In another essay, ‘The Theatre’ (1900), Yeats outlined the goals of that national drama:
We must make a theatre for ourselves and our friends, and for a few simple people who understand from sheer simplicity what we understand from scholarship and thought. We have planned the Irish Literary Theatre with this hospitable emotion, and that the right people may find out about us, we hope to act a play or two in the spring of every year; and that the right people may escape the stupefying memory of the theatre of commerce that clings even to them, our plays will be for the most part remote, spiritual and ideal.6
In this excerpt there is the familiar effort to connect Yeats’s own intellectual ambitions and reading of Irish culture with a (somewhat condescendingly defined) ‘simple’ popular audience in an authentic bond that once more resists the depredations of commerce and modern life.
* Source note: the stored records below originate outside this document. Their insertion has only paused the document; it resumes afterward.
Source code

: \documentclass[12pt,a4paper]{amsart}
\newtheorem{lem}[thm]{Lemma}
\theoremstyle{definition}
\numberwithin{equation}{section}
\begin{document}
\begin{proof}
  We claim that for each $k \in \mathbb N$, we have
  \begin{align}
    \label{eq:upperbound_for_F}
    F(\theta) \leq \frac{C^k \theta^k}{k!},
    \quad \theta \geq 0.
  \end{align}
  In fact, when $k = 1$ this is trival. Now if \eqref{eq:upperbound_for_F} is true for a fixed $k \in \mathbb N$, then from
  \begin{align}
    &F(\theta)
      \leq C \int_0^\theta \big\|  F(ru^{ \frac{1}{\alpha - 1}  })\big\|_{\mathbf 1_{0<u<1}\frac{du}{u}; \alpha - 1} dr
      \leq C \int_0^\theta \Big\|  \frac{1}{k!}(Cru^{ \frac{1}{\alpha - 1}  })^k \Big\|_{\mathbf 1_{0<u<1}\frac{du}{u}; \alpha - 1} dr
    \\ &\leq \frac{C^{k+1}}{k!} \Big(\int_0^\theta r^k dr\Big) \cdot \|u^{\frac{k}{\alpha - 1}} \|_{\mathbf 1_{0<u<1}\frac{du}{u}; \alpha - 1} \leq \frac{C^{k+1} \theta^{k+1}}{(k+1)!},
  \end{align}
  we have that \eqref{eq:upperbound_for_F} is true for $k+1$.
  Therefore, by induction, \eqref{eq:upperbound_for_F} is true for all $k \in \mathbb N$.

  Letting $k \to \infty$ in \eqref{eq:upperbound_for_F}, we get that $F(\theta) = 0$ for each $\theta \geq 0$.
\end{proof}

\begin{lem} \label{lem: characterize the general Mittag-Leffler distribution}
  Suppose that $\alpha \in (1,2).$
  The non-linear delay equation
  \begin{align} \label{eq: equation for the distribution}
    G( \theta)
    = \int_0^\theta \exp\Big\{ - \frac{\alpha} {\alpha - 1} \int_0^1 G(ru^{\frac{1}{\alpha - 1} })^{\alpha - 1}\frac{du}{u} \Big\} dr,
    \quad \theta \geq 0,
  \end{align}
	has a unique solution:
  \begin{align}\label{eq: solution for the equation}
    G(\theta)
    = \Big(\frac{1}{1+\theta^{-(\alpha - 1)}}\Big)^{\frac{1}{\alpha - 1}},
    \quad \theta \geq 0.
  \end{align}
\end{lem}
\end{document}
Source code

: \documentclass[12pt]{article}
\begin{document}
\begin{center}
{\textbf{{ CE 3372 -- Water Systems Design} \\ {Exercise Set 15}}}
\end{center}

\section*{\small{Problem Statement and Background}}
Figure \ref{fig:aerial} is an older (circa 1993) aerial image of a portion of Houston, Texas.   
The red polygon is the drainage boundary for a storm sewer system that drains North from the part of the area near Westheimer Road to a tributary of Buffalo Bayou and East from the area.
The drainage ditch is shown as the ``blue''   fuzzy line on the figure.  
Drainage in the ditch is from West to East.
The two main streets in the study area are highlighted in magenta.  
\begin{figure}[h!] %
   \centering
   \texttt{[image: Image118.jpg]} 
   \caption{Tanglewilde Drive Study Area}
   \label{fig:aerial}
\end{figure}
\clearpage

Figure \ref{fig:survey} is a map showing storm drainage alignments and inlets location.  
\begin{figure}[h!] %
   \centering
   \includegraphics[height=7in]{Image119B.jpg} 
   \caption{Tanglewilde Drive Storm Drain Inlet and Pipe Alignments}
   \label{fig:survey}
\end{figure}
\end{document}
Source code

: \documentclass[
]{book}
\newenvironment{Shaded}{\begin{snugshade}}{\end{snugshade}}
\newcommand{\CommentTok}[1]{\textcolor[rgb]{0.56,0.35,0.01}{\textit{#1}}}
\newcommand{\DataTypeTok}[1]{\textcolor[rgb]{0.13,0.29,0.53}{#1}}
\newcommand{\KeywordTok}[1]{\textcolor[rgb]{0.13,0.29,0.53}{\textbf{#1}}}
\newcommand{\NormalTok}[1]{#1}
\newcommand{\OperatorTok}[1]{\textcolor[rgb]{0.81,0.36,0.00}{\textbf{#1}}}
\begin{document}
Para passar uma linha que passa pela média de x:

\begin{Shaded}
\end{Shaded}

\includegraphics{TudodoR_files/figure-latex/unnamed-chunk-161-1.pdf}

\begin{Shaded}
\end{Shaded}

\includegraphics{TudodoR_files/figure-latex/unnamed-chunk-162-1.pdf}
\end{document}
But it is in this endeavour that Yeats builds upon the work of a number of figures in the second half of the nineteenth century who similarly sought to reconcile the intellectual and the people in the reclamation of heroic forms. The historiography of Standish O’Grady had sought to retrieve the ‘heroic period’ of Irish history, which encapsulated ‘the spirit of a whole nation’, since ‘those heroes and heroines were the ideals of our ancestors, their conduct and character were to them a religion, the bardic literature was their Bible […] The same human heart beat in their breasts as beats amongst us today. All the great permanent relations of life are the same’.7 And, in terms that are echoed in Yeats, this timeless transmission of these essential Irish heroic virtues is made more exigent by the sprawling corruption of the modern world, of what O’Grady terms ‘the vastness and populousness of this age’.8 So, as with Yeats, there is in such sentiment a deeply ingrained fear of modern society and the modern masses and a hope that the return of heroic forms will give shape and meaning to what is perceived as chaos.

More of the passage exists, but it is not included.